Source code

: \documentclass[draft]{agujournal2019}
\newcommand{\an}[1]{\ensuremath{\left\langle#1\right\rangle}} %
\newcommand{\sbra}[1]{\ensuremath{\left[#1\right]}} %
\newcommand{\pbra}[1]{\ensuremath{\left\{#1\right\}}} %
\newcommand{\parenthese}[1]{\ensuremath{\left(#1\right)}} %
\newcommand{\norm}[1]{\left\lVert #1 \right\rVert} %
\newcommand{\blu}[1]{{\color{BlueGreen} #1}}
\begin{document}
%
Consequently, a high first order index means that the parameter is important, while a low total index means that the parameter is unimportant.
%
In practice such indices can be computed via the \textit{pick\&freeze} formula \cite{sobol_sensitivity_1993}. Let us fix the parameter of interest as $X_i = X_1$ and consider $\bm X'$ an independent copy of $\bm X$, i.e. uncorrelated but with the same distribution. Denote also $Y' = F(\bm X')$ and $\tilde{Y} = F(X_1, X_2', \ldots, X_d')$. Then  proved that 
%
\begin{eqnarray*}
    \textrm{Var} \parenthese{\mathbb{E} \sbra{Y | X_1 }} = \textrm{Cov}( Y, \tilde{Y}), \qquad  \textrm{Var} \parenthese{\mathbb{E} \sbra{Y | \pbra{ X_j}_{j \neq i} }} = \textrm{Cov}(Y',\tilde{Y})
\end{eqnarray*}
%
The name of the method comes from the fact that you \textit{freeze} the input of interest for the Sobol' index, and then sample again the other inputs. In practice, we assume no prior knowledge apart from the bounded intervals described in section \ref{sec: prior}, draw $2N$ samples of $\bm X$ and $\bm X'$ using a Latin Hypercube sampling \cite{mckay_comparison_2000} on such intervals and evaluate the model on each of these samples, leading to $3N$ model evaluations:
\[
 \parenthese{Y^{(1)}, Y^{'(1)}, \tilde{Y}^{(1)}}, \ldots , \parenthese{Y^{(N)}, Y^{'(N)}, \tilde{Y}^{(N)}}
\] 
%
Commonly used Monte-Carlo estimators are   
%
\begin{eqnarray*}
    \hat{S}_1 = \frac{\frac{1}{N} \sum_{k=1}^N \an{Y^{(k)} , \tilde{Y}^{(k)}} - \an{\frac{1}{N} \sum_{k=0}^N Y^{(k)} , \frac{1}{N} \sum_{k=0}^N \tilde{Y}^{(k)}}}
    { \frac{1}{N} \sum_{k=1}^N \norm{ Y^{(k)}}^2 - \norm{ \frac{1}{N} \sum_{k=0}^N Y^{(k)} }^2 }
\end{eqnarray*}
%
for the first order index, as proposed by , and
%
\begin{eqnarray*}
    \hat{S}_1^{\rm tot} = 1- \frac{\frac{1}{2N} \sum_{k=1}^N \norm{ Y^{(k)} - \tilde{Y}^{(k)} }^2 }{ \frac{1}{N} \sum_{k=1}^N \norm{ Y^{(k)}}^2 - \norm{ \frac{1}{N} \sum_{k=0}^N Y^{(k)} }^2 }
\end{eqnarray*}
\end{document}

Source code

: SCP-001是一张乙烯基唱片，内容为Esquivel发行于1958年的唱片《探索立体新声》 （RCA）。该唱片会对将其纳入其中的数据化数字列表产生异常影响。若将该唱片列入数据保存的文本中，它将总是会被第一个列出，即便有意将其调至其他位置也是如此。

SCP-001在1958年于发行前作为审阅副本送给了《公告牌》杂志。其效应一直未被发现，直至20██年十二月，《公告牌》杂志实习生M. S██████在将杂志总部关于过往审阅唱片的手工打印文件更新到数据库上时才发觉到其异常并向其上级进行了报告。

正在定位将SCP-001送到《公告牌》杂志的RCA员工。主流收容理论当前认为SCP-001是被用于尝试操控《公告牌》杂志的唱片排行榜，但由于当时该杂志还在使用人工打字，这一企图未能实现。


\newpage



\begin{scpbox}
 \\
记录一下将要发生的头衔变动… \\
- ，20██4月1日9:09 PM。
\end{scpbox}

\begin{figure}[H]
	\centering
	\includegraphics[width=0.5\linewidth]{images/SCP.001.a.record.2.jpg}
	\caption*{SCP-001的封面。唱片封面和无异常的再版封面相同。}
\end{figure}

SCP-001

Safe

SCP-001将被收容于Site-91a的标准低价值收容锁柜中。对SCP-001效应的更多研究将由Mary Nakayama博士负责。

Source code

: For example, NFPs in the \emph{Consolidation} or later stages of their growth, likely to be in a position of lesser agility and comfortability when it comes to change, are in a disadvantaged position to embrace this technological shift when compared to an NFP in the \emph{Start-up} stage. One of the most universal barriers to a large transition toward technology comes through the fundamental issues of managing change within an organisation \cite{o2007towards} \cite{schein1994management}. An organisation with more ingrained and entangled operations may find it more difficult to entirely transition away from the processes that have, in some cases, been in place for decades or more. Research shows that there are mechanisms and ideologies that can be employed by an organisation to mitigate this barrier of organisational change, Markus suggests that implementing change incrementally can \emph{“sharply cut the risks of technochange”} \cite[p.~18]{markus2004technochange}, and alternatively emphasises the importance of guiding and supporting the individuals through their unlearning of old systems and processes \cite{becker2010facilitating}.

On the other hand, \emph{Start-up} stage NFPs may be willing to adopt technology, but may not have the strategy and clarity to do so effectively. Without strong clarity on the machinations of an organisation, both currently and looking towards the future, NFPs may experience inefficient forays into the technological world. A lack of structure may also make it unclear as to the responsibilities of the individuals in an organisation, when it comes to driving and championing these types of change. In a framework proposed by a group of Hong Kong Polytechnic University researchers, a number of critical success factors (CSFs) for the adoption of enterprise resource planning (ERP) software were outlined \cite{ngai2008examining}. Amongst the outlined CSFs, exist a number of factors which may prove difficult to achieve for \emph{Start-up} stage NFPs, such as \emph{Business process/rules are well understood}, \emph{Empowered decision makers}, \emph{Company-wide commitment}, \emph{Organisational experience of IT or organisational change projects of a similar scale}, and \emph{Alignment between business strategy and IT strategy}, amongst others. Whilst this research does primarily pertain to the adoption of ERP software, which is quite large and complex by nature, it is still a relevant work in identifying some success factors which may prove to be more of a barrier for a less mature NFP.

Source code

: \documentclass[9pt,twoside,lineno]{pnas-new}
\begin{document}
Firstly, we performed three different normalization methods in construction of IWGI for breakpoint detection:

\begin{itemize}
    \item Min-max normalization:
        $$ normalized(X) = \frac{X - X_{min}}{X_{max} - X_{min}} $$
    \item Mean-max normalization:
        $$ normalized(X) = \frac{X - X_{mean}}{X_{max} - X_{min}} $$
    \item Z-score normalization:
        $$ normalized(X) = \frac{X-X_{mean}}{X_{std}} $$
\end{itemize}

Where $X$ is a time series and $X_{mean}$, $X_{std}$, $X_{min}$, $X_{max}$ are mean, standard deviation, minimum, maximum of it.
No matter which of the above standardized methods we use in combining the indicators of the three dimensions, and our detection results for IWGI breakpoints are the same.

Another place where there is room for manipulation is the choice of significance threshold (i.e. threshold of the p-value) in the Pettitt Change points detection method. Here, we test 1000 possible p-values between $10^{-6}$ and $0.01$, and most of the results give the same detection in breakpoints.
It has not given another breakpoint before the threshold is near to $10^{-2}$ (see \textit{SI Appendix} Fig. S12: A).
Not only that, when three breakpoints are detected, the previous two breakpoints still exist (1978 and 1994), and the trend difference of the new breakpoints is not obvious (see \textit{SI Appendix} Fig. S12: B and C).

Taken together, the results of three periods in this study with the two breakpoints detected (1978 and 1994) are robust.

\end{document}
========================
▶ **The task**
Whenever a line above has the word "practice" in it, copy that line.

▶ **Output for this exercise**
In practice such indices can be computed via the \textit{pick\&freeze} formula \cite{sobol_sensitivity_1993}. Let us fix the parameter of interest as $X_i = X_1$ and consider $\bm X'$ an independent copy of $\bm X$, i.e. uncorrelated but with the same distribution. Denote also $Y' = F(\bm X')$ and $\tilde{Y} = F(X_1, X_2', \ldots, X_d')$. Then  proved that 
The name of the method comes from the fact that you \textit{freeze} the input of interest for the Sobol' index, and then sample again the other inputs. In practice, we assume no prior knowledge apart from the bounded intervals described in section \ref{sec: prior}, draw $2N$ samples of $\bm X$ and $\bm X'$ using a Latin Hypercube sampling \cite{mckay_comparison_2000} on such intervals and evaluate the model on each of these samples, leading to $3N$ model evaluations:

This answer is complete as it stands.